Depends on what you mean by lifetime.  Cree says that if the LED is used within the operating parameters, the risk of catastrophic (i.e. sudden) failure is essentially zero. There is a brightness reduction that, IIRC, is roughly exponential (think of a half life). Therefore, it's likely that the TK40's MC-E will still put out _some_ light after 50,000h on turbo.

The 50,000h figure is based on a continuous test of certain XLamps (?) and specifies the lifetime until brightness is down to 70%. It is an extrapolation as by then the test ran "only" for 20,000h. Unfortunately, I can't find the source right now, but I read this somewhere on the Cree website.

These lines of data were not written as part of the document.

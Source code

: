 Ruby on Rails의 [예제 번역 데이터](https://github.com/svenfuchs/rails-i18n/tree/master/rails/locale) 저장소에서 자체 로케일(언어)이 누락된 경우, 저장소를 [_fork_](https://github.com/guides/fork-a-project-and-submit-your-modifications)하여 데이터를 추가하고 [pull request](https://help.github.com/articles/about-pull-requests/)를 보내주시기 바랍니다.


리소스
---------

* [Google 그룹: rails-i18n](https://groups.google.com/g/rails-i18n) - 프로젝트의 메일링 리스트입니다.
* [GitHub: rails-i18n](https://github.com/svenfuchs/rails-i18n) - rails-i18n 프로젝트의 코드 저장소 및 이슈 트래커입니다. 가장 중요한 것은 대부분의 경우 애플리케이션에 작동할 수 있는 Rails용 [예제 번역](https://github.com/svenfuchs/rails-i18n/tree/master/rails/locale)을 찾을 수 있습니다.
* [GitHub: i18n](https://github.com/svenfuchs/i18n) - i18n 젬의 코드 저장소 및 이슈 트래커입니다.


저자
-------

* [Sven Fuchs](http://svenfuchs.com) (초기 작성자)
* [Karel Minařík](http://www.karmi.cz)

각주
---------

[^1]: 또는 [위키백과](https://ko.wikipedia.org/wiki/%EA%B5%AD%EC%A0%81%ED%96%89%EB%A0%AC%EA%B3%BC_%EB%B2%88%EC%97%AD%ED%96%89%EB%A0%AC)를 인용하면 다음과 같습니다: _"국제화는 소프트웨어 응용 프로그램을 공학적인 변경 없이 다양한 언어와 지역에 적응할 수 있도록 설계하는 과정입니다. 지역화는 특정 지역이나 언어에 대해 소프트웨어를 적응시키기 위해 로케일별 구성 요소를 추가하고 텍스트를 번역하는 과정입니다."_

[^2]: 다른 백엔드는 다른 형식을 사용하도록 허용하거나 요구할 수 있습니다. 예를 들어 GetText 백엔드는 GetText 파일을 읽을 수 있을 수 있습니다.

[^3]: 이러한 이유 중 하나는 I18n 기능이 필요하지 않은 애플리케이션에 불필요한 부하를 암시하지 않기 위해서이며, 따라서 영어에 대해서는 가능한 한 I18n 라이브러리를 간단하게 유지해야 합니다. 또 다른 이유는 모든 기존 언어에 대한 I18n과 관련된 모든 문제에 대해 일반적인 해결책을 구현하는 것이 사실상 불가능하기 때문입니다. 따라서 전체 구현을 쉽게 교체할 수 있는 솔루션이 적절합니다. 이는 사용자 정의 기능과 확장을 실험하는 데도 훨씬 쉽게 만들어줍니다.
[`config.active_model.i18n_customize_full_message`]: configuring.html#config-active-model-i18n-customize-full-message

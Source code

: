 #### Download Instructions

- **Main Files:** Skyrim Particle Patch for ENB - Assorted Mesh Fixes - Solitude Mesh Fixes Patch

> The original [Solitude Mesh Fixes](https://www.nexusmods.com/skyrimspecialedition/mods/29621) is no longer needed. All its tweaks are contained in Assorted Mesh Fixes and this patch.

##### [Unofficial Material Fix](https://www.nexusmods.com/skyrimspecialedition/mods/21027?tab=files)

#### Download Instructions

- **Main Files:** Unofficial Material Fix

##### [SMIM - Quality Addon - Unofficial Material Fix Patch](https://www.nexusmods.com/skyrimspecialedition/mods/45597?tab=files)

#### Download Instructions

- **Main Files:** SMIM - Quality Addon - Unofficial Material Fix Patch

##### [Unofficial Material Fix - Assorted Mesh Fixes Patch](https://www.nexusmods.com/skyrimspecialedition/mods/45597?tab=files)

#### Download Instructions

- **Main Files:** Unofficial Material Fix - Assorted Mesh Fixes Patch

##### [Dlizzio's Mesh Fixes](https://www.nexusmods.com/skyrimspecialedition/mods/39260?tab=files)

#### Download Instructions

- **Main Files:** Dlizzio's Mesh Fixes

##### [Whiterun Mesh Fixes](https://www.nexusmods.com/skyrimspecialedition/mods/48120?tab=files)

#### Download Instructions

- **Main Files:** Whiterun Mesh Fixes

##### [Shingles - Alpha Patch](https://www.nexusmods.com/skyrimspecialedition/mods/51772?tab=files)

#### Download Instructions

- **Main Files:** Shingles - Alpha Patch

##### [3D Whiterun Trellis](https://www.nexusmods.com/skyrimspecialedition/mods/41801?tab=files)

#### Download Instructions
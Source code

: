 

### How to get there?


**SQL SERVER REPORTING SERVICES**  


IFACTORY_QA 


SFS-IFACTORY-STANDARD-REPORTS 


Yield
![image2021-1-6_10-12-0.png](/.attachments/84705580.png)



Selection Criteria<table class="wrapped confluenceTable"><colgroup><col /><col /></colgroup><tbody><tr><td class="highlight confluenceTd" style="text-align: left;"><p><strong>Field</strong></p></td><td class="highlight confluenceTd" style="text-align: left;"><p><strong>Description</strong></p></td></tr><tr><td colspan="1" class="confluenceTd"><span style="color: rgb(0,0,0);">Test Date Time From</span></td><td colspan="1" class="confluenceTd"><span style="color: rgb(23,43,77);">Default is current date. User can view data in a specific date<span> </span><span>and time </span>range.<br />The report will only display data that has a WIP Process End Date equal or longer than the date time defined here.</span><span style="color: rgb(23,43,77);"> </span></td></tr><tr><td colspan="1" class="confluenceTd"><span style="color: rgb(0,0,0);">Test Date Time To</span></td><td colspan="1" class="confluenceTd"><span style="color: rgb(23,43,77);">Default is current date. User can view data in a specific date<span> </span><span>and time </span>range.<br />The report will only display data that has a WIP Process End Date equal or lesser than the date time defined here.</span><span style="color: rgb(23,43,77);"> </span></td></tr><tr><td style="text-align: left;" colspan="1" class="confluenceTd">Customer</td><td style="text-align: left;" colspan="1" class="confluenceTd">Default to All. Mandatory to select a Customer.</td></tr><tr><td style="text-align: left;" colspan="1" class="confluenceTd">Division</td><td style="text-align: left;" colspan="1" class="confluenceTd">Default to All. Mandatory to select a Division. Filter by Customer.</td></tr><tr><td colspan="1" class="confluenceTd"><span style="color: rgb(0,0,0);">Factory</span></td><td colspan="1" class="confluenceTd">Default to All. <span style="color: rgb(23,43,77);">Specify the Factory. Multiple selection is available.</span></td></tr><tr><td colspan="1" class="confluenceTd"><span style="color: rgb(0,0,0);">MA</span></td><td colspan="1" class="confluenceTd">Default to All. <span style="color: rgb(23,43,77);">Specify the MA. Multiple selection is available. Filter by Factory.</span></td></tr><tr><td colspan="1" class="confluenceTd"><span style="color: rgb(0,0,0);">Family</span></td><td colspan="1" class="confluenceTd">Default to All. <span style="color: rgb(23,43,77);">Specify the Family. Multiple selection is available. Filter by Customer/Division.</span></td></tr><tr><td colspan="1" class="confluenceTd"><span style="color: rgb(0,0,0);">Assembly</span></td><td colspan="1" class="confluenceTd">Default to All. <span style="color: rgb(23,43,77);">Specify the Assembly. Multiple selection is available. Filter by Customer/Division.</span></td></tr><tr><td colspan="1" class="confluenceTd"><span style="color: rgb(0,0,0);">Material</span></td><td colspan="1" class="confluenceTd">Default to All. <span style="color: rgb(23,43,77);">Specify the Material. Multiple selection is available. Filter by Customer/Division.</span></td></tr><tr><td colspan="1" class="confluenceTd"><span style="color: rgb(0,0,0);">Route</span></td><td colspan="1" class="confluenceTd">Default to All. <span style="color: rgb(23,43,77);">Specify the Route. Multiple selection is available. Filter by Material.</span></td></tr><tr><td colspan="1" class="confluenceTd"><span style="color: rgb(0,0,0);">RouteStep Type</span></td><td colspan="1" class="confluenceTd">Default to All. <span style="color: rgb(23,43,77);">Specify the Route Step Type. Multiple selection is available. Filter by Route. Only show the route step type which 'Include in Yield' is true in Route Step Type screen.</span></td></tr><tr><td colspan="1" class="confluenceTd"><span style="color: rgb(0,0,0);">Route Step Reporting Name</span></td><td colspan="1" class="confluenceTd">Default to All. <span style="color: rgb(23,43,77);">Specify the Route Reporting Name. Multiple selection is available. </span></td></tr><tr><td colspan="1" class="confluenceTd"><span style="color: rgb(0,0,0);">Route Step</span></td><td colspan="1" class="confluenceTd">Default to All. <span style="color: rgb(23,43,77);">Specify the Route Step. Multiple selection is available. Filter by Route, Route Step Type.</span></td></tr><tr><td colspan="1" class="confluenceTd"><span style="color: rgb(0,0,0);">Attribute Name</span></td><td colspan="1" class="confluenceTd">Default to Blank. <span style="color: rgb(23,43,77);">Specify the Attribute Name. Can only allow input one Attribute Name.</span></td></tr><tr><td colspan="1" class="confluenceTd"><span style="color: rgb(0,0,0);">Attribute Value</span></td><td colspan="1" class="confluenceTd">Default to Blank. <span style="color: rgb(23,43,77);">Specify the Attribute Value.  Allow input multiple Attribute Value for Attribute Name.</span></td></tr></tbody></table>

Individual MC-E batches are not tested like this. Instead, Cree chooses a "representative sample" and puts them through a set of stress tests. The toughest test seems to be the high temperature test:

Ambient temperature: 85°C (185°F – very hot!)
Forward current: Max permissible according to datasheet (i.e. 700mA)
Runtime: 1008 hours

If the MC-E has less than 85% remaining brightness, the test is considered a failure. But that doesn't tell us how much brightness typically remains. It could be 86% or 98.5%. :shrug:

Sorry for not answering the question…  The bottom line is that Fenix likely doesn't perform lifetime tests at turbo, and the exact parameters Cree uses don't necessarily relate closely to the TK40 turbo, and even then the exact brightness reduction is unclear. Based on the information given above, the lifetime (to 70% brightness) should be at least slightly more than 2,000h. But the TK40 doesn't get that hot (185°F), and even then this is based on the assumption that the LEDs pass the stress test only by a small margin. My own guesstimate is that the lifetime to 70% for the TK40 turbo is 6,000-12,000h at room temperature. Personally, I think by the time a LED flashlight has grown noticeably dimmer, it will still be useful, and better lights will be available anyhow.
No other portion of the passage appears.